游斯丁论到神的单一性,超越性,和创造工作时所用的语言是大受当时柏拉图化斯多亚主义所影响。他显然深信希腊思想家会使用摩西的作品。他认为神是永存的,无以名状的,没有名字,“不改变和不感觉痛苦的,和“自生的”(ayévvη—TOS:专门用语强调祂独一无二没有起头的性质,和受造物相反)。祂也是“宇宙的创造者”,是万有的创造者和父;祂自己是超越存有的,是一切存有的因,而马吉安错在区分神和得缪哥。他说:“我们知道因着祂的良善,祂在起初从混沌的物质中创造万有。”这是柏拉图的Timaeus所教导的。游斯丁认为这教导接近并取材自创世记所记载的。柏拉图当然认为先存物质是永恒的,但游斯丁不太可能默认这二元论的结论;他很可能认为天和地按着摩西所说首先被创造,然后神从这物质形成祂的宇宙。他还强调一点:神用祂的洛格斯或道为工具来创造并坚立宇宙。

其他的护教家和游斯丁一致,虽然他们更确认创造是“无中生有”(exnihilo)。他提安认为,创造宇宙所用的物质本身是“宇宙的唯一巧匠”所造的,是祂藉着祂的道造成的。安提阿的提阿非罗宣称:“从无有中,神按着祂的旨意创造祂所喜悦的”;而雅典那哥拉说“万有藉祂的话造成”。他们同样的都强调神的超越性。雅典那哥拉说:“最荒谬莫如控告我们是无神论者,因我们把神和物质区分,教导人说神是一回事而物质是另外一回事,并且他们之间有深渊分隔,因为神是无始无终的,只能用悟性和理智去了解,而物质是有创始的和会朽坏的。”提阿非罗认为神是“无始的,因为不是被造的”,“不变的,因为是不朽坏的”,“主,因为祂是万有的主宰”,“父,因为祂在万有之前”,“至高者,因为祂超过万有”,“全能者,因为祂托住万有;又因诸天的高、深渊的深度和世界的尽头在祂手中”。他特别批评柏拉图的物质永恒的观念,他说如果这观念是对的话,神就不可能是万有的创造者,因此祂的“独一君主”身份(祂是唯一的第一因之地位)就必丧失。他这样说:“祂从虚无中创造出一切祂喜欢造的东西来,神的能力就在此显明了”。

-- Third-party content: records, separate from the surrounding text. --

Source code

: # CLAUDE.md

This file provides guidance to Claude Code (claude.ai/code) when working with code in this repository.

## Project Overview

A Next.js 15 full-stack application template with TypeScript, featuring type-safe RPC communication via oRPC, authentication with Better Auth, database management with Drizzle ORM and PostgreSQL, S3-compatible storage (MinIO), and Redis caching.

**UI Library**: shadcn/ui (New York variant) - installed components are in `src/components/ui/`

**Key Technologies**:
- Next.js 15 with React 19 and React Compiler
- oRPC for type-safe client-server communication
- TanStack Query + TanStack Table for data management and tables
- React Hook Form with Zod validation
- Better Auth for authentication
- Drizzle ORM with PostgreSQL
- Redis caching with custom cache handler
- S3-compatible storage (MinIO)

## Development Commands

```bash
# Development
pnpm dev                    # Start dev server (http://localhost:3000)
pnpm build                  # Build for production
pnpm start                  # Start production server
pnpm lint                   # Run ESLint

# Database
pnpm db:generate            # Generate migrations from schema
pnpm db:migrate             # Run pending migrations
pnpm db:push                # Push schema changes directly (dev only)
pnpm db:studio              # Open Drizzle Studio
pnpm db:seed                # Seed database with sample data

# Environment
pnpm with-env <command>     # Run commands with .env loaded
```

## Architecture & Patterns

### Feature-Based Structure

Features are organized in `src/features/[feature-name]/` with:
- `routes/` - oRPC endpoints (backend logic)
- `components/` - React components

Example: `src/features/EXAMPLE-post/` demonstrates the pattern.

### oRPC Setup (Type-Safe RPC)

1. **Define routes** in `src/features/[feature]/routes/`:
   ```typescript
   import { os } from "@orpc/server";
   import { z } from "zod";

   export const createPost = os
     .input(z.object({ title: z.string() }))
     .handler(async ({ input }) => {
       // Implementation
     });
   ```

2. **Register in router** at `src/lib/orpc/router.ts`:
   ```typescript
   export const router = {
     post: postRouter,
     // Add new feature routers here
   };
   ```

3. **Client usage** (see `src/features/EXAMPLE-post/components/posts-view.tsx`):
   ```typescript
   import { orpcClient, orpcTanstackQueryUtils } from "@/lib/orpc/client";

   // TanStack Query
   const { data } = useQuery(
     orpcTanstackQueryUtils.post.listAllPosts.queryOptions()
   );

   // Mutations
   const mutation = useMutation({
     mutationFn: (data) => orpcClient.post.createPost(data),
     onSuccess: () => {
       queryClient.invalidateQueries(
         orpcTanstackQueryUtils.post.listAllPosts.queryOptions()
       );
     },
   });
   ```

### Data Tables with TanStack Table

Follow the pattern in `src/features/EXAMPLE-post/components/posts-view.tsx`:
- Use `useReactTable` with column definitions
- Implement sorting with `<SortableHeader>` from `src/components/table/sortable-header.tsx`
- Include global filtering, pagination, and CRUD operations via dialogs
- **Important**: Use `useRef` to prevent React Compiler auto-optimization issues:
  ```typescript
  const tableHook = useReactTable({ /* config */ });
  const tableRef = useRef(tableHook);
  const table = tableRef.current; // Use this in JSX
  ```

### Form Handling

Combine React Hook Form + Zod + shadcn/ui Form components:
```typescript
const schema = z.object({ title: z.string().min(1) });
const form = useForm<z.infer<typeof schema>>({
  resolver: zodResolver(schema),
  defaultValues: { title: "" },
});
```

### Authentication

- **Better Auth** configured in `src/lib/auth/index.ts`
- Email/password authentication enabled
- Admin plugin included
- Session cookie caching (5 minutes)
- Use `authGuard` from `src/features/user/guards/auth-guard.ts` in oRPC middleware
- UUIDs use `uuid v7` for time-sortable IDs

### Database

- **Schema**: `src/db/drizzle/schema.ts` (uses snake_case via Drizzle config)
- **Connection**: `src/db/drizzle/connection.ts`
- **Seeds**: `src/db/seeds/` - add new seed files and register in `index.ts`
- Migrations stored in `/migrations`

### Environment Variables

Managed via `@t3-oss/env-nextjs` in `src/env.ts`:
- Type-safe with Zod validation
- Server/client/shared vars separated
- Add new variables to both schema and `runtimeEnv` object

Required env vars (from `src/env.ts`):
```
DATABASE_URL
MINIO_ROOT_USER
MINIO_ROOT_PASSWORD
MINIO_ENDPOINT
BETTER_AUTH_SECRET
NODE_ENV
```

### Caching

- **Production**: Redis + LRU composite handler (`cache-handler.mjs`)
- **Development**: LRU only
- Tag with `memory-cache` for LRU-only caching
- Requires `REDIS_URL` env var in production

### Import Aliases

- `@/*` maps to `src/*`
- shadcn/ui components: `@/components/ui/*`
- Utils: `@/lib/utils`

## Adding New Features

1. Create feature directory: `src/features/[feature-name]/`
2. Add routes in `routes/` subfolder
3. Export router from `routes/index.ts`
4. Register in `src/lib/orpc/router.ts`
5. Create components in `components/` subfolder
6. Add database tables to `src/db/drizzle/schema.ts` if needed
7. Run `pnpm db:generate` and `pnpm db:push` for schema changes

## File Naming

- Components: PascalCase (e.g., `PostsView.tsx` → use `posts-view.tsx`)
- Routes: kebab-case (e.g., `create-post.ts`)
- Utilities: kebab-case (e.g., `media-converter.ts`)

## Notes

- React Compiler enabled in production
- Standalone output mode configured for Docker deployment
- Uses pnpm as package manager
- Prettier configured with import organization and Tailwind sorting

爱任纽使神是一、神是创造者这项确认特别突出。他的任务和护教者不同,他反驳灵智派的理论,就是有一不可知的至高上帝,衍生了一系列分神体阶级制度,结果是祂和造物主(或得缪哥)之间有一鸿沟。有一两段文字可表明他的立场。他说:“我们应当从第一个最重要的命题开始,就是创造的神(a demiurgodeo)。祂造天、地、和其中万物。这位神被他们(即灵智派)亵渎说是流产物品;我们应当显示没有超过祂的,没有在祂之后主宰的——因为只有祂是神,是唯一的主、是唯一的创造主、是唯一的父,非受造,非生成、看不见、且唯一的神明、宇宙的创造者”;他解释说,基督教的第一信条就是“上帝是父,非受造,自生、不可见、独一的真神,造物主”;基督自己的话是说世界只有一位创造者,祂就是那位律法和先知所宣告的神。他说神藉着祂的话、和祂的智慧,或圣灵作成祂创造之工,他深信创造是无中生有(exnihilo),指出“人制造东西实在不能从无中造出,只能从早已存在的物质中造出;在这重要的一环,神比人高超,祂自己供给祂创造所需用的物质,虽然这些物质以前并不存在”。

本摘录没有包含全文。